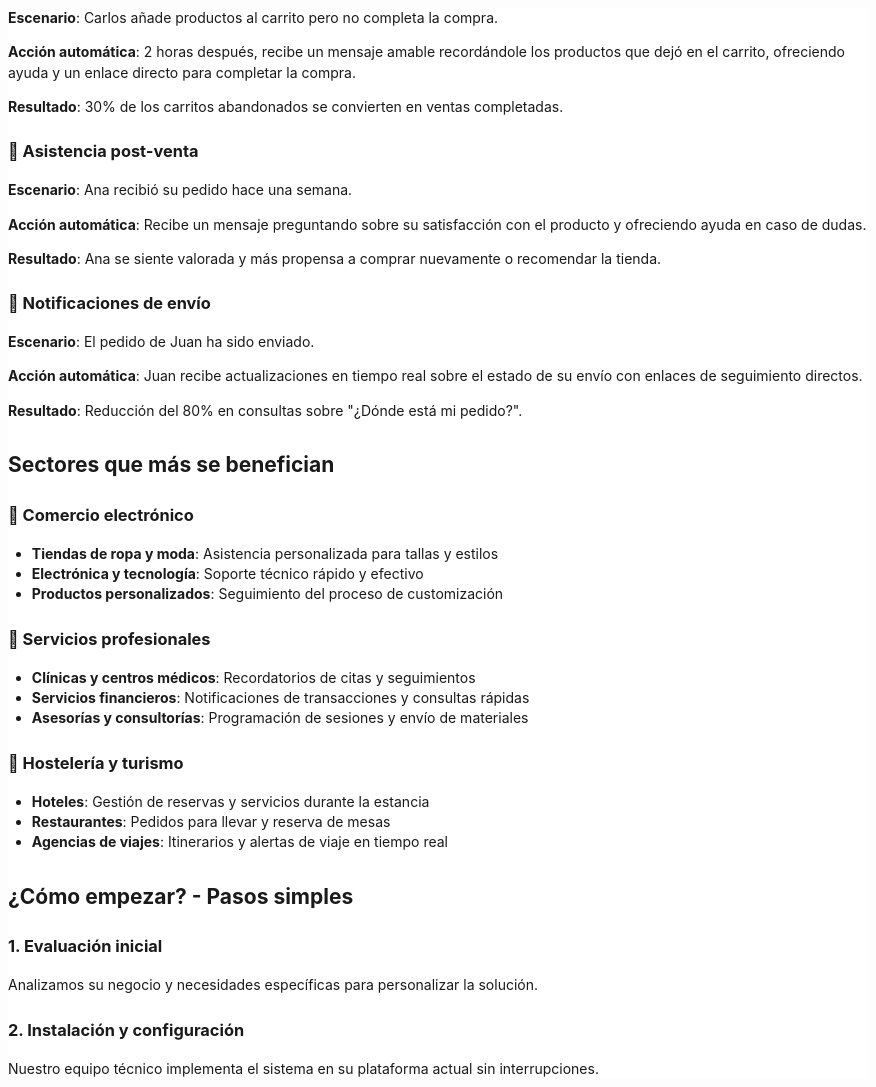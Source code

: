 **Escenario**: Carlos añade productos al carrito pero no completa la compra.

**Acción automática**: 2 horas después, recibe un mensaje amable recordándole los productos que dejó en el carrito, ofreciendo ayuda y un enlace directo para completar la compra.

**Resultado**: 30% de los carritos abandonados se convierten en ventas completadas.

### 🔹 Asistencia post-venta

**Escenario**: Ana recibió su pedido hace una semana.

**Acción automática**: Recibe un mensaje preguntando sobre su satisfacción con el producto y ofreciendo ayuda en caso de dudas.

**Resultado**: Ana se siente valorada y más propensa a comprar nuevamente o recomendar la tienda.

### 🔹 Notificaciones de envío

**Escenario**: El pedido de Juan ha sido enviado.

**Acción automática**: Juan recibe actualizaciones en tiempo real sobre el estado de su envío con enlaces de seguimiento directos.

**Resultado**: Reducción del 80% en consultas sobre "¿Dónde está mi pedido?".

## Sectores que más se benefician

### 🔹 Comercio electrónico

* **Tiendas de ropa y moda**: Asistencia personalizada para tallas y estilos
* **Electrónica y tecnología**: Soporte técnico rápido y efectivo
* **Productos personalizados**: Seguimiento del proceso de customización

### 🔹 Servicios profesionales

* **Clínicas y centros médicos**: Recordatorios de citas y seguimientos
* **Servicios financieros**: Notificaciones de transacciones y consultas rápidas
* **Asesorías y consultorías**: Programación de sesiones y envío de materiales

### 🔹 Hostelería y turismo

* **Hoteles**: Gestión de reservas y servicios durante la estancia
* **Restaurantes**: Pedidos para llevar y reserva de mesas
* **Agencias de viajes**: Itinerarios y alertas de viaje en tiempo real

## ¿Cómo empezar? - Pasos simples

### 1. Evaluación inicial

Analizamos su negocio y necesidades específicas para personalizar la solución.

### 2. Instalación y configuración

Nuestro equipo técnico implementa el sistema en su plataforma actual sin interrupciones.
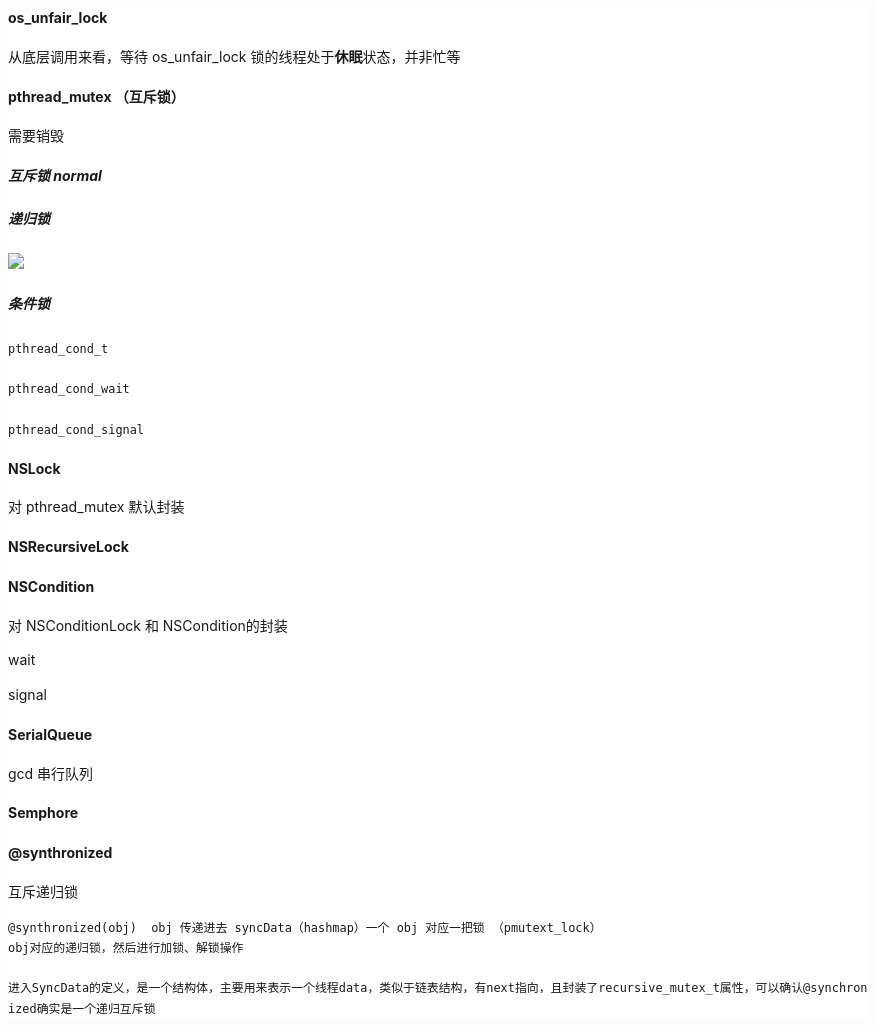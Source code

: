 #### os_unfair_lock

从底层调用来看，等待 os_unfair_lock 锁的线程处于**休眠**状态，并非忙等

#### pthread_mutex （互斥锁）

需要销毁

##### 互斥锁 normal  

##### 递归锁 

![](https://tva1.sinaimg.cn/large/e6c9d24ely1go3mu4x8hnj20ys0aq0wk.jpg)

##### 条件锁

```objective-c
pthread_cond_t

pthread_cond_wait

pthread_cond_signal
```

#### NSLock

对 pthread_mutex 默认封装

#### NSRecursiveLock

#### NSCondition

对 NSConditionLock 和 NSCondition的封装

wait 

signal

#### SerialQueue

gcd 串行队列

#### Semphore



#### @synthronized

互斥递归锁

```
@synthronized(obj)  obj 传递进去 syncData（hashmap）一个 obj 对应一把锁 （pmutext_lock） 
obj对应的递归锁，然后进行加锁、解锁操作

进入SyncData的定义，是一个结构体，主要用来表示一个线程data，类似于链表结构，有next指向，且封装了recursive_mutex_t属性，可以确认@synchronized确实是一个递归互斥锁
```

□ □ □

=== TASK PROMPT ===
Pictures are to be left out; otherwise, copy exactly each line from the one containing "### 1. Evaluación inicial" through the last line of the listing.

=== RESULT BELOW ===
### 1. Evaluación inicial

Analizamos su negocio y necesidades específicas para personalizar la solución.

### 2. Instalación y configuración

Nuestro equipo técnico implementa el sistema en su plataforma actual sin interrupciones.
Source code

: #### os_unfair_lock

从底层调用来看，等待 os_unfair_lock 锁的线程处于**休眠**状态，并非忙等

#### pthread_mutex （互斥锁）

需要销毁

##### 互斥锁 normal  

##### 递归锁 

![](https://tva1.sinaimg.cn/large/e6c9d24ely1go3mu4x8hnj20ys0aq0wk.jpg)

##### 条件锁

```objective-c
pthread_cond_t

pthread_cond_wait

pthread_cond_signal
```

#### NSLock

对 pthread_mutex 默认封装

#### NSRecursiveLock

#### NSCondition

对 NSConditionLock 和 NSCondition的封装

wait 

signal

#### SerialQueue

gcd 串行队列

#### Semphore



#### @synthronized

互斥递归锁

```
@synthronized(obj)  obj 传递进去 syncData（hashmap）一个 obj 对应一把锁 （pmutext_lock） 
obj对应的递归锁，然后进行加锁、解锁操作

进入SyncData的定义，是一个结构体，主要用来表示一个线程data，类似于链表结构，有next指向，且封装了recursive_mutex_t属性，可以确认@synchronized确实是一个递归互斥锁
```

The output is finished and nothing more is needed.